Food is never just food. Food holds sociocultural significance based on taste, preference, ritual, tradition, gender, race and ethnicity, social class, and even its origin of place. This course studies how language, culture, and identity are linked to each other through food. It examines the connection between everyday sensory experience and cross-cultural and -linguistic understanding of food. We will read and discuss a range of research on language use in food-related contexts, applying approaches to various data sources such as restaurant menus, recipes, mealtime conversations, food packages, mukbang (livestream of eating), food advertisements & informercials, and reality TV shows. Students will conduct small-scale research projects by collecting and analyzing a body of data concerning any language-and-food topic, while also applying course concepts to the collected data.

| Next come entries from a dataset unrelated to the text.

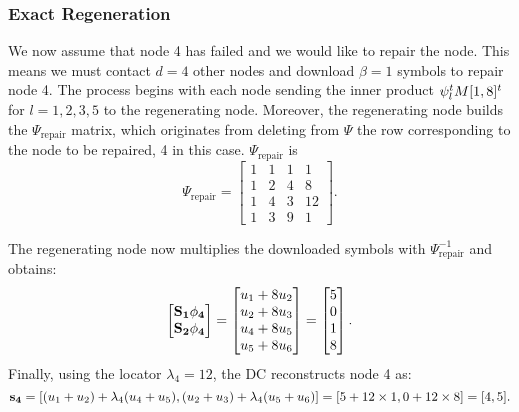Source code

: \documentclass{article}
\begin{document}
\subsubsection*{Exact Regeneration}
We now assume that node 4 has failed and we would like to repair the node. This means we must contact $d=4$ other nodes and download $\beta=1$ symbols to repair node 4. The process begins with each node sending the inner product $\vb{\psi}_{l}^t M[1,8]^t$ for $l = 1,2,3,5$ to the  regenerating node. Moreover, the  regenerating node builds the $\Psi_{\text{repair}}$ matrix, which originates from deleting from $\Psi$ the row corresponding to the node to be repaired, 4 in this case. $\Psi_{\text{repair}}$ is
\begin{equation*}
\Psi_{\text{repair}} =
\begin{bmatrix}
1 & 1 & 1 & 1 \\
1 & 2 & 4 & 8 \\
1 & 4 & 3 & 12 \\
1 & 3 & 9 & 1 
\end{bmatrix}.
\end{equation*}

The regenerating node now multiplies the downloaded symbols with $\Psi_{\text{repair}}^{-1}$ and obtains:
\begin{equation*}
\begin{bmatrix}
\vb{S_1}\vb{\phi_4}\\
\vb{S_2}\vb{\phi_4}\\
\end{bmatrix}
=
\begin{bmatrix}
u_1+8u_2 \\
u_2+8u_3 \\
u_4+8u_5 \\
u_5+8u_6 \\
\end{bmatrix}
=
\begin{bmatrix}
5 \\
0 \\
1 \\
8 \\
\end{bmatrix}.
\end{equation*}
Finally, using the locator $\lambda_4 = 12$, the DC reconstructs node 4 as:
\begin{equation*}
\vb{s_4} = [(u_1 + u_2)+\lambda_4(u_4 + u_5), (u_2 + u_3)+\lambda_4(u_5 + u_6)] = [5+12\times 1, 0 + 12\times 8] = [4, 5].
\end{equation*}
\end{document}
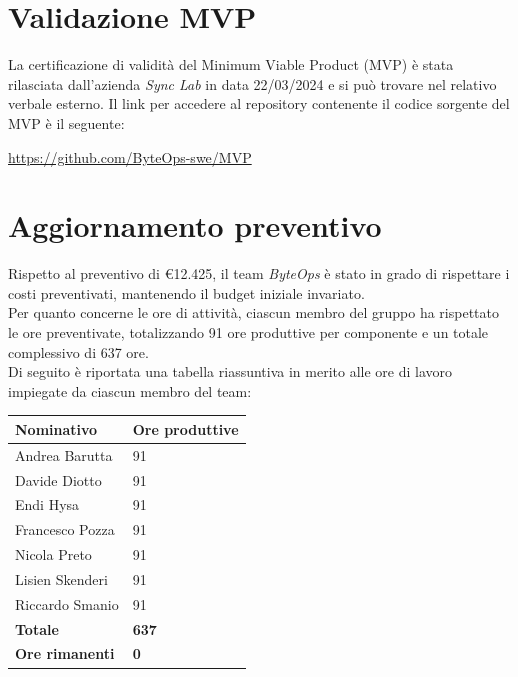 \documentclass{article}
\begin{document}
\section{Validazione MVP}

La certificazione di validità del Minimum Viable Product (MVP) è stata rilasciata dall'azienda \textit{Sync Lab} in data 22/03/2024 e si può trovare nel relativo verbale esterno.
Il link per accedere al repository contenente il codice sorgente del MVP è il seguente: \\
\begin{center}
    \url{https://github.com/ByteOps-swe/MVP}
\end{center}

\section{Aggiornamento preventivo}
Rispetto al preventivo di €12.425, il team \textit{ByteOps} è stato in grado di rispettare i costi preventivati, mantenendo il budget iniziale invariato. \\
Per quanto concerne le ore di attività, ciascun membro del gruppo ha rispettato le ore preventivate, totalizzando 91 ore produttive per componente e un totale complessivo di 637 ore.\\
Di seguito è riportata una tabella riassuntiva in merito alle ore di lavoro impiegate da ciascun membro del team:
\begin{center}
    \begin{tabular}{|C{4cm}|C{2cm}|}
    \hline
        \textbf{Nominativo} & \textbf{Ore produttive} \\
        \hline\hline
        Andrea Barutta  & 91 \\
        \hline
        Davide Diotto   & 91 \\ 
        \hline
        Endi Hysa       & 91 \\ 
        \hline
        Francesco Pozza & 91 \\ 
        \hline
        Nicola Preto    & 91 \\ 
        \hline
        Lisien Skenderi & 91 \\ 
        \hline
        Riccardo Smanio & 91 \\ 
        \hline\hline
        \textbf{Totale} & \textbf{637} \\ 
        \hline
        \textbf{Ore rimanenti} & \textbf{0} \\
        \hline
    \end{tabular}
\end{center}
\end{document}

Discourse Analysis, (interactional) sociolinguistics, and qualitative research methods
This course combines lectures, group activities, discussions, and tutorials.
After successfully completing the course, students will be able to
- Critically examine and explain the use of language and discursive phenomena in foo-related contexts.
- Better understand the ways language, food, and identity are linked to each other.
- Advance their knowledge of sociolinguistic theories and approaches in the context of food discourse.
Engagement (attendance, preparation, and participation): 20%
1 food bio: 2.5%
3 mini-projects (10% each): 30%
Final project: 37.5%
All required readings will be posted on Moodle.